_TASK REQUIREMENTS_:
Every line below that contains the word "from" must be copied.

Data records

<<<<

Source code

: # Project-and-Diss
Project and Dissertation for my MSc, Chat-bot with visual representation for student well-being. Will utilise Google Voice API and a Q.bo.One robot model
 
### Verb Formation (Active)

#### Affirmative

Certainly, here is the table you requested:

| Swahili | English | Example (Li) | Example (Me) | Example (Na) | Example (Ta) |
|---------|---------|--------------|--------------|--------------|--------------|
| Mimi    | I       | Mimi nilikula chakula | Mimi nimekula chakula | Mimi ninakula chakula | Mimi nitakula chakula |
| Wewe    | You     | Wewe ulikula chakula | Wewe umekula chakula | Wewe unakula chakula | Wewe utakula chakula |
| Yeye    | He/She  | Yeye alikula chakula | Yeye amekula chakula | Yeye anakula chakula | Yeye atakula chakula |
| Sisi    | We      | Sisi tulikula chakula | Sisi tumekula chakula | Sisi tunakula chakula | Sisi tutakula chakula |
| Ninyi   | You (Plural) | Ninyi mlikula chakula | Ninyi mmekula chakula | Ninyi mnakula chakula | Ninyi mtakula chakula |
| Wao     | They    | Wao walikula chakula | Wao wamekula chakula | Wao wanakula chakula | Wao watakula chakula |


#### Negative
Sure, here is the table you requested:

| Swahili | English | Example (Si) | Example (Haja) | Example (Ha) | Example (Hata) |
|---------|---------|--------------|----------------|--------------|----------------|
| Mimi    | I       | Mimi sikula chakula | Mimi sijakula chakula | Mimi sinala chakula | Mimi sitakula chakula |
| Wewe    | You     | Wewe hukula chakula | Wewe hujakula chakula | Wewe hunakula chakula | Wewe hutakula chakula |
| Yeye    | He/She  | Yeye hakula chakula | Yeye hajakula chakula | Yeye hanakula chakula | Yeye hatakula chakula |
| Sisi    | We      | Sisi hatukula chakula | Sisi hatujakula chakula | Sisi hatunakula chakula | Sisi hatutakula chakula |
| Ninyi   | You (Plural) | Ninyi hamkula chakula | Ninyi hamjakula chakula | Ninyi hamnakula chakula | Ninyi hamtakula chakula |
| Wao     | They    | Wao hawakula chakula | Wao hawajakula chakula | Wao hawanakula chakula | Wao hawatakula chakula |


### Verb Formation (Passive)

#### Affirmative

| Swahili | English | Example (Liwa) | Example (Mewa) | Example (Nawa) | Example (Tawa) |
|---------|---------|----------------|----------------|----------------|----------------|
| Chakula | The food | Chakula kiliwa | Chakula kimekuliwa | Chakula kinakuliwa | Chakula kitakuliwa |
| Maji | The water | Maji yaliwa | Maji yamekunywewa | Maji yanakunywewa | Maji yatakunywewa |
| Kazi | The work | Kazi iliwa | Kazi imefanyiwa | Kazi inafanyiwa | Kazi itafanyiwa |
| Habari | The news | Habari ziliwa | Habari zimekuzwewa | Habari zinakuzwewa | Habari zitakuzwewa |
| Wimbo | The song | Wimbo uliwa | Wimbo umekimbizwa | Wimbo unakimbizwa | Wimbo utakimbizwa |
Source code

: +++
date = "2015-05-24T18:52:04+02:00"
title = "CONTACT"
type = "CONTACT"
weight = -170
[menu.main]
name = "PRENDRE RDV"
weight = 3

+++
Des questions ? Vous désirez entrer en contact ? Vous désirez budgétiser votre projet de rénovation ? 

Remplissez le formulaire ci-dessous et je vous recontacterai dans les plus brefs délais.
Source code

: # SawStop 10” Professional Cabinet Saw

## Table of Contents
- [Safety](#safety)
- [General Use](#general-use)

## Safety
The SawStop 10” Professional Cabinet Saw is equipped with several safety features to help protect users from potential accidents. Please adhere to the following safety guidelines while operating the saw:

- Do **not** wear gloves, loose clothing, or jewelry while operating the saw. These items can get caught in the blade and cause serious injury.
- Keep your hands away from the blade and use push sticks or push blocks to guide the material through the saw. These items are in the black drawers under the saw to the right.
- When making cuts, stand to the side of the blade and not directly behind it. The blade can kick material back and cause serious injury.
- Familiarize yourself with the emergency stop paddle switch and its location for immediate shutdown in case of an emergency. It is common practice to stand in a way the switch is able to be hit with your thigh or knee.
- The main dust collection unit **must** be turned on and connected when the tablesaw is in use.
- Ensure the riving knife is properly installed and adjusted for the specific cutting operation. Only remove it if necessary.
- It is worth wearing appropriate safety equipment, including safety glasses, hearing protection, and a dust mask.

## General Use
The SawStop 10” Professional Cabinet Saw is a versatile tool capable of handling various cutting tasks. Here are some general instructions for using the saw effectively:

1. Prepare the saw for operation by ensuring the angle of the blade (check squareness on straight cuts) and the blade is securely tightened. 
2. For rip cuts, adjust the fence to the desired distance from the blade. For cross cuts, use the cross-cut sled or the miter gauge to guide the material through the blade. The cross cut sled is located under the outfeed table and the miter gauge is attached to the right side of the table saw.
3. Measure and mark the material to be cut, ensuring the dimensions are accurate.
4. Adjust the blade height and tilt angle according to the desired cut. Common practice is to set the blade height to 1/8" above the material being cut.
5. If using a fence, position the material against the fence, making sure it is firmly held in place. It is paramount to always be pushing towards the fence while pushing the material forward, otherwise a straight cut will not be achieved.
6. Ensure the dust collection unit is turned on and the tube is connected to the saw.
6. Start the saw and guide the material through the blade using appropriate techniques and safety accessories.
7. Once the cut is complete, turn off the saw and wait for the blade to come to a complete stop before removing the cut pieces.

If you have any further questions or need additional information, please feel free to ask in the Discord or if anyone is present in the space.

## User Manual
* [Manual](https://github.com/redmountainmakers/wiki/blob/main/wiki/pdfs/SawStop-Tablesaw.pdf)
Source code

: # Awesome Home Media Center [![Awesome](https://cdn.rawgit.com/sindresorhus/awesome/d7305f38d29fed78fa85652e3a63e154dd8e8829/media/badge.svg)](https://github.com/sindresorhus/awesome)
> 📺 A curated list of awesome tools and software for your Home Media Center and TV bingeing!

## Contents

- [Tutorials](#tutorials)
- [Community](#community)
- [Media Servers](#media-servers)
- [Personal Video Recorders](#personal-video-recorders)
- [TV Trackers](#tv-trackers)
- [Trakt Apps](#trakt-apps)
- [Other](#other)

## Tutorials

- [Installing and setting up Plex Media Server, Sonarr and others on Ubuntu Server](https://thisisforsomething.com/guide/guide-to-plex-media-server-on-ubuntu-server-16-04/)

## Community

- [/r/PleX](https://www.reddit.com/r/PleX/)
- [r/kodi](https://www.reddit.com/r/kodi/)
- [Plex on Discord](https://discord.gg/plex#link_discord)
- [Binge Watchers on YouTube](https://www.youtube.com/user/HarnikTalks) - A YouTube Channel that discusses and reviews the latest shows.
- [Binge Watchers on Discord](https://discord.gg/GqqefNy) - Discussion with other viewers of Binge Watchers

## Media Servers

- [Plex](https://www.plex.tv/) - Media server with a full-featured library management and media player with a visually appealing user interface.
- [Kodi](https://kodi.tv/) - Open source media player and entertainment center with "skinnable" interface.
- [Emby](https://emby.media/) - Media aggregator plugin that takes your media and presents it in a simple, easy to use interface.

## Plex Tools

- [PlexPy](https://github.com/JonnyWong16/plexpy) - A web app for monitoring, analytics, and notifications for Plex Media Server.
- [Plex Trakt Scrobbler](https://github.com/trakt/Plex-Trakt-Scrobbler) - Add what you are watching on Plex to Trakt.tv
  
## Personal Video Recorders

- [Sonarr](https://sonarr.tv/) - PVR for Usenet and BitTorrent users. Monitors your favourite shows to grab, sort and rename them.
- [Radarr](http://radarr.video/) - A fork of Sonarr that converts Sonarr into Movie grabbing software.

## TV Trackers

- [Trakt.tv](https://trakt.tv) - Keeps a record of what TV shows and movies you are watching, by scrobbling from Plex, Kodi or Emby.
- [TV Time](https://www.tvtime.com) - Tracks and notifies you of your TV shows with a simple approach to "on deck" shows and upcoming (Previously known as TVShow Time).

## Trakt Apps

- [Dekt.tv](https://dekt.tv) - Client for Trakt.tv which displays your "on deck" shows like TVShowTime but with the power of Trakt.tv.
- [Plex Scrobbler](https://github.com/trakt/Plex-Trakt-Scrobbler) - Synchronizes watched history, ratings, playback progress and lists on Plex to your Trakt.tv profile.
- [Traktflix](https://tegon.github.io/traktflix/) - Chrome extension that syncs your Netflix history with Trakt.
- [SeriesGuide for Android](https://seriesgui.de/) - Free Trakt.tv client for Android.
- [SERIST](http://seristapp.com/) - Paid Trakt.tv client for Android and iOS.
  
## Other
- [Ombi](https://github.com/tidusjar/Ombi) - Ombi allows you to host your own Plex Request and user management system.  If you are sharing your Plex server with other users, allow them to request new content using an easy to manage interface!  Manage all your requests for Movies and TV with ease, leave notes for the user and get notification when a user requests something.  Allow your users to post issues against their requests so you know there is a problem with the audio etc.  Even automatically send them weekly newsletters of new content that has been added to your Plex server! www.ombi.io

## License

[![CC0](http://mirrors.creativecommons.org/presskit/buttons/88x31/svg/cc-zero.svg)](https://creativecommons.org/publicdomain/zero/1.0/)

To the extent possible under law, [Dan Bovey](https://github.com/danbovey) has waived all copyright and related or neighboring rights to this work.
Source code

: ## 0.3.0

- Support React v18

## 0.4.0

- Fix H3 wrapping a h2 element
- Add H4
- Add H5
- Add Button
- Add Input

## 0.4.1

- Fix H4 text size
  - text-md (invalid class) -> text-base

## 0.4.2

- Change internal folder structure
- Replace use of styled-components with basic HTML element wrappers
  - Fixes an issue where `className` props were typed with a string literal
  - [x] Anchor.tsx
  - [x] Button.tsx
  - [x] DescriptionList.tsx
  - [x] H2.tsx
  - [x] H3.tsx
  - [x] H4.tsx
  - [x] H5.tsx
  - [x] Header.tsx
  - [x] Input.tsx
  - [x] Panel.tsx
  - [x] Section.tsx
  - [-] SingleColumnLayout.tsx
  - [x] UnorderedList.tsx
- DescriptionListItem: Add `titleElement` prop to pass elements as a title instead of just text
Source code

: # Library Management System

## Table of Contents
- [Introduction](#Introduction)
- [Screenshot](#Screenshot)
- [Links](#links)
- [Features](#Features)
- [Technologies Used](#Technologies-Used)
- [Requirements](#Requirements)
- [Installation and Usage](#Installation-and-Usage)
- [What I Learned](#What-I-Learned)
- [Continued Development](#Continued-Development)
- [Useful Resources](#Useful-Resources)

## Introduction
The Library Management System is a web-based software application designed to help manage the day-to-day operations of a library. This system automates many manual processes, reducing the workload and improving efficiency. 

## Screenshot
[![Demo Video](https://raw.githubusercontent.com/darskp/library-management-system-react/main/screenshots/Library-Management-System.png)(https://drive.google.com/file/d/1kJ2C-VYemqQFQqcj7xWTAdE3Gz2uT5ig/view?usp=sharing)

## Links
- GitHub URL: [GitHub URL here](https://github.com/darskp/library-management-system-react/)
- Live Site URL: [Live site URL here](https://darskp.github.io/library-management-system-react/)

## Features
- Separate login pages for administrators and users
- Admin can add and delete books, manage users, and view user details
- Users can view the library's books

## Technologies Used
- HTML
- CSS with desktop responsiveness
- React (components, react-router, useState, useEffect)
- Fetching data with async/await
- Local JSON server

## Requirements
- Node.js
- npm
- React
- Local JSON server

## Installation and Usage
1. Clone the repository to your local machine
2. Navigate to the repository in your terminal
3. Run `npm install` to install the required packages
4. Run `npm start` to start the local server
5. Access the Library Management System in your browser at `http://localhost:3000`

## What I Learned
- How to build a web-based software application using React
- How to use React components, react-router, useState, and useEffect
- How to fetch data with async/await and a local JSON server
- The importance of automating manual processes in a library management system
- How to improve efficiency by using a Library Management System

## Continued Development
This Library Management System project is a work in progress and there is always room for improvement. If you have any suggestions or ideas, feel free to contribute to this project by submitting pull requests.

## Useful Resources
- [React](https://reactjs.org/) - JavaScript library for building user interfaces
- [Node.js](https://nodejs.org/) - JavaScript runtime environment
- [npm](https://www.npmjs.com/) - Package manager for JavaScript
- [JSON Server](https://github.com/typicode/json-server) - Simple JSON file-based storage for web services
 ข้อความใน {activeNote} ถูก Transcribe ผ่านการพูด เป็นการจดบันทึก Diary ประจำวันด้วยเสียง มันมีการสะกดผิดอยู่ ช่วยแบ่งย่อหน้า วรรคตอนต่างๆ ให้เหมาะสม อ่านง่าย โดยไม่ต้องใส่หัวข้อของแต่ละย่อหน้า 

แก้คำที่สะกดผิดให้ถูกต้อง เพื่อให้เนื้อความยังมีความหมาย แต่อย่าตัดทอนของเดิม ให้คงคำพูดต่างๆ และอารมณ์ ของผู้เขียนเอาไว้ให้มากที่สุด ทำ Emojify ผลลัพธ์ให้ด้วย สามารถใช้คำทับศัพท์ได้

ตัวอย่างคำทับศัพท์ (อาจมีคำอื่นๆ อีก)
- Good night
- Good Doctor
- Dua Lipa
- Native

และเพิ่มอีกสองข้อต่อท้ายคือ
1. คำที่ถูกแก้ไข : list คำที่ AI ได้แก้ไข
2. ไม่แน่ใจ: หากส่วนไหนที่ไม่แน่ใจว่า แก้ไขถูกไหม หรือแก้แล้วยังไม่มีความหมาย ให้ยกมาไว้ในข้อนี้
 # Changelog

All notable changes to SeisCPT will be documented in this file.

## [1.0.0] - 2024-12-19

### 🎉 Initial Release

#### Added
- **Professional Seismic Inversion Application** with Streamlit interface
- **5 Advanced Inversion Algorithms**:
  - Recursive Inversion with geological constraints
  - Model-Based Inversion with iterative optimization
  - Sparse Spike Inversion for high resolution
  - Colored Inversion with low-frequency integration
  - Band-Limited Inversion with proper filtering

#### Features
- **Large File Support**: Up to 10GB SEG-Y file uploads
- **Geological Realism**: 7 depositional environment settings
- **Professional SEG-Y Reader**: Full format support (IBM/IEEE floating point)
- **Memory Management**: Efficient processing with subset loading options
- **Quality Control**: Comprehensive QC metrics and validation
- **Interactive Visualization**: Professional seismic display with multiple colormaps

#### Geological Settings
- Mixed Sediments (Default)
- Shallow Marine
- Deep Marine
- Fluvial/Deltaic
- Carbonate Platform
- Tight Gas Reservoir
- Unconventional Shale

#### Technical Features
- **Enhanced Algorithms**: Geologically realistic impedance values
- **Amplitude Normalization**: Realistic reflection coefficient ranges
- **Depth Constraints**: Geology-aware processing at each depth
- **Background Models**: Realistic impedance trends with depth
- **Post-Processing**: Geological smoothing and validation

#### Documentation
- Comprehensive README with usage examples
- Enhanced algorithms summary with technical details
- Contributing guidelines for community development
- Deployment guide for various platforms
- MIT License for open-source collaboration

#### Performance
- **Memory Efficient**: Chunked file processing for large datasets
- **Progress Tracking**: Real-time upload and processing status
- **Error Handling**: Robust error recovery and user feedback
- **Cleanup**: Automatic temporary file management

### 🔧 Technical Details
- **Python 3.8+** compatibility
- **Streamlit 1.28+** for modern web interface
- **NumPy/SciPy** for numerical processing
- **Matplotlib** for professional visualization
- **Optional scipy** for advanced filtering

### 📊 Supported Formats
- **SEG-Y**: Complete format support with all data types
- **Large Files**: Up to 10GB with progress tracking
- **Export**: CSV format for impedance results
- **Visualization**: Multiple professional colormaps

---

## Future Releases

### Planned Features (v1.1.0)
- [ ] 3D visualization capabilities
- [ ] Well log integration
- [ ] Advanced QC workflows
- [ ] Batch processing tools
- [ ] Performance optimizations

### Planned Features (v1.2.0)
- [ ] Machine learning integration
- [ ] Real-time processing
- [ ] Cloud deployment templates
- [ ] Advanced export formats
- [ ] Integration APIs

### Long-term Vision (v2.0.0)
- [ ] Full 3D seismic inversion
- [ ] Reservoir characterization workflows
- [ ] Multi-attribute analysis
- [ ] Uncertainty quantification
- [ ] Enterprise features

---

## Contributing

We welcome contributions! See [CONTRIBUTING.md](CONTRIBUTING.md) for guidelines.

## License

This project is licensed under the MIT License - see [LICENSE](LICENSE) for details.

>>>>

_YOUR SOLUTION_:
The SawStop 10” Professional Cabinet Saw is equipped with several safety features to help protect users from potential accidents. Please adhere to the following safety guidelines while operating the saw:
- Keep your hands away from the blade and use push sticks or push blocks to guide the material through the saw. These items are in the black drawers under the saw to the right.
2. For rip cuts, adjust the fence to the desired distance from the blade. For cross cuts, use the cross-cut sled or the miter gauge to guide the material through the blade. The cross cut sled is located under the outfeed table and the miter gauge is attached to the right side of the table saw.
- [Trakt.tv](https://trakt.tv) - Keeps a record of what TV shows and movies you are watching, by scrobbling from Plex, Kodi or Emby.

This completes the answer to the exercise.